### Instructions for the task:
Scan the material for the word "wird", and copy each line where it shows up.
+++ Data section
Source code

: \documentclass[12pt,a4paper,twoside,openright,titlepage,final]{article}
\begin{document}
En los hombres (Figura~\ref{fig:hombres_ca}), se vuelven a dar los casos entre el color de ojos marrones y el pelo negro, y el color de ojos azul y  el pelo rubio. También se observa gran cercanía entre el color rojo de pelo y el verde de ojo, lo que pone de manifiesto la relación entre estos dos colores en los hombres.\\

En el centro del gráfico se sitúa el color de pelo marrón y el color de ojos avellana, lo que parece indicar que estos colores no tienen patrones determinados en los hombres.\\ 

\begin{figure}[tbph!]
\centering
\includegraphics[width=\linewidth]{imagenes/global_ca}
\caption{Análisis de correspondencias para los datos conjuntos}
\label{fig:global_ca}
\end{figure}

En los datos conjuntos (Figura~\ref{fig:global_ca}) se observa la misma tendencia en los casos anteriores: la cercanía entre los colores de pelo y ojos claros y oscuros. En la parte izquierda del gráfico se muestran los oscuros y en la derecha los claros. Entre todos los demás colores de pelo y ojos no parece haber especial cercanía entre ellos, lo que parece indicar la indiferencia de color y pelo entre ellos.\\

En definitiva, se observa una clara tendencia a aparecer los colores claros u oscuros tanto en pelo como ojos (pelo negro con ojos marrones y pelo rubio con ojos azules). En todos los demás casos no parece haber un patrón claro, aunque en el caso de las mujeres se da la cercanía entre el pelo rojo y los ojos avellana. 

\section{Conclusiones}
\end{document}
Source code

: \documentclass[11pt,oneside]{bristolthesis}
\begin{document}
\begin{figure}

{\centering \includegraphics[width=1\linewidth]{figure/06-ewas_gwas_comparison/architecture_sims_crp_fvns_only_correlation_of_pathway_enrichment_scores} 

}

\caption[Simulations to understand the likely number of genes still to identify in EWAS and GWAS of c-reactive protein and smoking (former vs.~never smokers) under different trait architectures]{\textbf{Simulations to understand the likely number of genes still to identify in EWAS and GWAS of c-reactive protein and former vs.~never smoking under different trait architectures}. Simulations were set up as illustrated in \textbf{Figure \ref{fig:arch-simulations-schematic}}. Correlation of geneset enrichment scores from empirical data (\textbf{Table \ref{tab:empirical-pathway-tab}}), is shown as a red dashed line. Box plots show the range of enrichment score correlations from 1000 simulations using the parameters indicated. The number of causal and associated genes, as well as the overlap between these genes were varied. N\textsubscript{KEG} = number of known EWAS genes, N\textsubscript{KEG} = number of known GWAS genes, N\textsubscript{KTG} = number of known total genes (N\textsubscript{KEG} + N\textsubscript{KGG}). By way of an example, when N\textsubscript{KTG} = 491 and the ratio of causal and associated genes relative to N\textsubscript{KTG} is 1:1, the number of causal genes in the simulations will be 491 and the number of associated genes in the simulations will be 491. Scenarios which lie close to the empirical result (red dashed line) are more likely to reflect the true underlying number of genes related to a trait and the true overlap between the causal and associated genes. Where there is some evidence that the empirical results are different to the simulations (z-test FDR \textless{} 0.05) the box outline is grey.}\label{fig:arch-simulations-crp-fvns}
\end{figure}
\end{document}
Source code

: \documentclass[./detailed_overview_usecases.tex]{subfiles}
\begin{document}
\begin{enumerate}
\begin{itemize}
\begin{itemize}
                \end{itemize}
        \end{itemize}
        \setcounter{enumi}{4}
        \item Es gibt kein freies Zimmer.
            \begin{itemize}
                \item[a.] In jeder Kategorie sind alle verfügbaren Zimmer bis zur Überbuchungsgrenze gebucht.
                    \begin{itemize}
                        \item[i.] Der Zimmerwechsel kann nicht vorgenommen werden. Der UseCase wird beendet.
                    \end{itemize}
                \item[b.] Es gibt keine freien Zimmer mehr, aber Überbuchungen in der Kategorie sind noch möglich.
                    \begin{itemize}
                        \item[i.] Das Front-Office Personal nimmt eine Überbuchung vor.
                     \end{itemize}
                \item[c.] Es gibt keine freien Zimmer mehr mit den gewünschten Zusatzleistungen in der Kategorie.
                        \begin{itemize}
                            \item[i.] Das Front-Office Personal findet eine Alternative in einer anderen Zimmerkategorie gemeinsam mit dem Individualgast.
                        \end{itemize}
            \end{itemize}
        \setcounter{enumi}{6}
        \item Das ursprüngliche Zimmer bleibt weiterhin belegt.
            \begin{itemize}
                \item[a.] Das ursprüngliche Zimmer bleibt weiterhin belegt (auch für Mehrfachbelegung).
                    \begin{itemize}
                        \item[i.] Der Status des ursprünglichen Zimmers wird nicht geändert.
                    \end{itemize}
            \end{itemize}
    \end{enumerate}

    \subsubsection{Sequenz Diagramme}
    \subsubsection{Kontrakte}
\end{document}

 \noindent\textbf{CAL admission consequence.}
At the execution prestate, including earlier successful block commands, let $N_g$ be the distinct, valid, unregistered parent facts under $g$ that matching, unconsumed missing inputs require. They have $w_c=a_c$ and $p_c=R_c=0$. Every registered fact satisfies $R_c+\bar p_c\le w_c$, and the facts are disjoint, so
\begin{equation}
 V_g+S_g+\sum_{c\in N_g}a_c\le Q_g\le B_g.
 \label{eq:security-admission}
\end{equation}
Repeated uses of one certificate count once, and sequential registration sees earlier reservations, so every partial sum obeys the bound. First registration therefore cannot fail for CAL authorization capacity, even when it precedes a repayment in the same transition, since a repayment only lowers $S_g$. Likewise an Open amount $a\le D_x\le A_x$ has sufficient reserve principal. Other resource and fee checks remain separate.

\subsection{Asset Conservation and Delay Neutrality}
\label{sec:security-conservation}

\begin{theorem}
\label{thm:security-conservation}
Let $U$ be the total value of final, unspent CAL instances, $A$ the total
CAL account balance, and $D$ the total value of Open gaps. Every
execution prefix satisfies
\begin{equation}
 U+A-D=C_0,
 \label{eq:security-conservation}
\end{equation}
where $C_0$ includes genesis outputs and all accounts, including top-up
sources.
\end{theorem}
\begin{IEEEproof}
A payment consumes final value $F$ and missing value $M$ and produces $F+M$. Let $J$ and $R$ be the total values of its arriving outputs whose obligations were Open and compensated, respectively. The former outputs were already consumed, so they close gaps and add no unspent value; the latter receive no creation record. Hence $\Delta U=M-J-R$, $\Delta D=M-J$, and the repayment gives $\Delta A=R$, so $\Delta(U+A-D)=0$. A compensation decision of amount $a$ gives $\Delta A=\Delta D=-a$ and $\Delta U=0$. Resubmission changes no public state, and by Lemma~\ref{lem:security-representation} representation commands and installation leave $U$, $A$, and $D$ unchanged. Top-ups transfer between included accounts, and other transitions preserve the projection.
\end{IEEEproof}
++++++
### Finished task:
                        \item[i.] Der Zimmerwechsel kann nicht vorgenommen werden. Der UseCase wird beendet.
                        \item[i.] Der Status des ursprünglichen Zimmers wird nicht geändert.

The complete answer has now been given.